Como protagonista de sua própria revolução tecnológica, o país só tem a ganhar com a transformação digital. Logo de início, uma diminuição de despesas públicas e, óbvio, de burocracia. Em seguida, um aumento na produtividade dos serviços. Com o tempo, além da redução de custos e do evidente impacto econômico, um melhor aproveitamento do espaço físico que a digitalização permitirá dentro de departamentos, ao deslocar aos poucos “a necessidade de ambientes destinados ao arquivamento de documentos impressos, que acabam se deteriorando com passar dos anos, otimizando a tramitação de despachos e a prestação de contas aos cidadãos”[6].

Claro que alguns termos que utilizamos até aqui (redução, agilidade, simplicidade) podem, à primeira vista, assustar um pouco os gestores públicos, os quais, na prática diária de sua experiência, estão acostumados a lidar com certo nível de má fé no uso dos serviços essenciais ou, até mesmo, de pequenas corrupções por parte dos consumidores, e que por conta disso se aferram à ideia de que a burocracia é a solução mais adequada para combater o mau uso das utilities.

Neste caso, é a premissa aqui que está equivocada. Quanto mais simples e direta for a abordagem dos fluxos digitalizados à disposição dos cidadãos, maior será a sensação de responsabilidade do consumidor na outra ponta, o que, em contrapartida, nos dará um aumento na percepção da cidadania.

Pelo contrário, quanto mais fluxos burocráticos que busquem tutelar o consumidor com validações desnecessárias, maior será a percepção de que os entraves colocados para o consumo do serviço são fruto da ineficiência e da corrupção, sendo, portanto, necessário burlá-los de alguma forma. Assim, é a burocracia quem, no fim, acaba estimulando a prática dos desvios; e não o contrário. A geolocalização do celular citada acima como substituto do comprovante de residência para abertura de conta corrente no Next Bank é um exemplo disso. Primeiro porque é mais difícil fraudar o GPS do celular do que um documento físico. Segundo porque dar autonomia ao consumidor é inclui-lo em um novo perfil no qual ele se sinta não apenas mais motivado e confortável, mas mais incluído.

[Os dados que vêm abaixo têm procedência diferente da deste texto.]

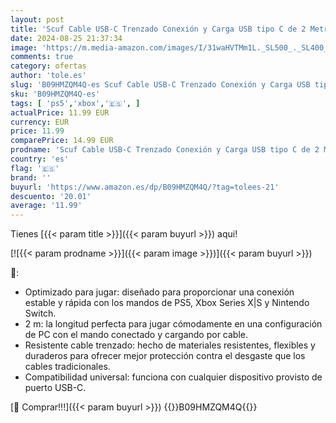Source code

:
 ```yaml
---
layout: post
title: 'Scuf Cable USB-C Trenzado Conexión y Carga USB tipo C de 2 Metros para Mandos de Xbox  Mandos de PS5 y Smartphones - Negro'
date: 2024-08-25 21:37:34
image: 'https://m.media-amazon.com/images/I/31waHVTMm1L._SL500_._SL400_.jpg'
comments: true
category: ofertas
author: 'tole.es'
slug: 'B09HMZQM4Q-es Scuf Cable USB-C Trenzado Conexión y Carga USB tipo C de 2...'
sku: 'B09HMZQM4Q-es'
tags: [ 'ps5','xbox','🇪🇸', ]
actualPrice: 11.99 EUR
currency: EUR
price: 11.99
comparePrice: 14.99 EUR
prodname: 'Scuf Cable USB-C Trenzado Conexión y Carga USB tipo C de 2 Metros para Mandos de Xbox  Mandos de PS5 y Smartphones - Negro'
country: 'es'
flag: '🇪🇸'
brand: ''
buyurl: 'https://www.amazon.es/dp/B09HMZQM4Q/?tag=tolees-21'
descuento: '20.01'
average: '11.99'
---
```


Tienes [{{< param title >}}]({{< param buyurl >}}) aqui!

[![{{< param prodname >}}]({{< param image >}})]({{< param buyurl >}})

🔎:

- Optimizado para jugar: diseñado para proporcionar una conexión estable y rápida con los mandos de PS5, Xbox Series X|S y Nintendo Switch.
- 2 m: la longitud perfecta para jugar cómodamente en una configuración de PC con el mando conectado y cargando por cable.
- Resistente cable trenzado: hecho de materiales resistentes, flexibles y duraderos para ofrecer mejor protección contra el desgaste que los cables tradicionales.
- Compatibilidad universal: funciona con cualquier dispositivo provisto de puerto USB-C.

[🛒 Comprar!!!]({{< param buyurl >}})
{{<world>}}B09HMZQM4Q{{</world>}}
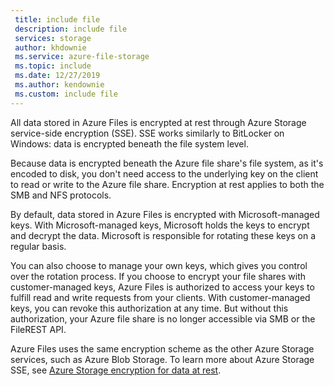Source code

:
 ```yaml
---
 title: include file
 description: include file
 services: storage
 author: khdownie
 ms.service: azure-file-storage
 ms.topic: include
 ms.date: 12/27/2019
 ms.author: kendownie
 ms.custom: include file
---
```

All data stored in Azure Files is encrypted at rest through Azure Storage service-side encryption (SSE). SSE works similarly to BitLocker on Windows: data is encrypted beneath the file system level.

Because data is encrypted beneath the Azure file share's file system, as it's encoded to disk, you don't need access to the underlying key on the client to read or write to the Azure file share. Encryption at rest applies to both the SMB and NFS protocols.

By default, data stored in Azure Files is encrypted with Microsoft-managed keys. With Microsoft-managed keys, Microsoft holds the keys to encrypt and decrypt the data. Microsoft is responsible for rotating these keys on a regular basis.

You can also choose to manage your own keys, which gives you control over the rotation process. If you choose to encrypt your file shares with customer-managed keys, Azure Files is authorized to access your keys to fulfill read and write requests from your clients. With customer-managed keys, you can revoke this authorization at any time. But without this authorization, your Azure file share is no longer accessible via SMB or the FileREST API.

Azure Files uses the same encryption scheme as the other Azure Storage services, such as Azure Blob Storage. To learn more about Azure Storage SSE, see [Azure Storage encryption for data at rest](../articles/storage/common/storage-service-encryption.md?toc=%2fazure%2fstorage%2ffiles%2ftoc.json).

Resumindo: até aqui, vimos de que forma a luta contra a pandemia do coronavírus está acelerando a transformação digital das empresas e da sociedade, ao fazer em cinco meses o que, em média, levaríamos cinco anos para fazer[7]. Nesse cenário de rápida inovação, o setor público dá sinais positivos no sentido de querer se adequar a essa nova realidade; movimento principalmente percebido no aumento do uso de atendentes virtuais para o auxílio no consumo de serviços de utilidade.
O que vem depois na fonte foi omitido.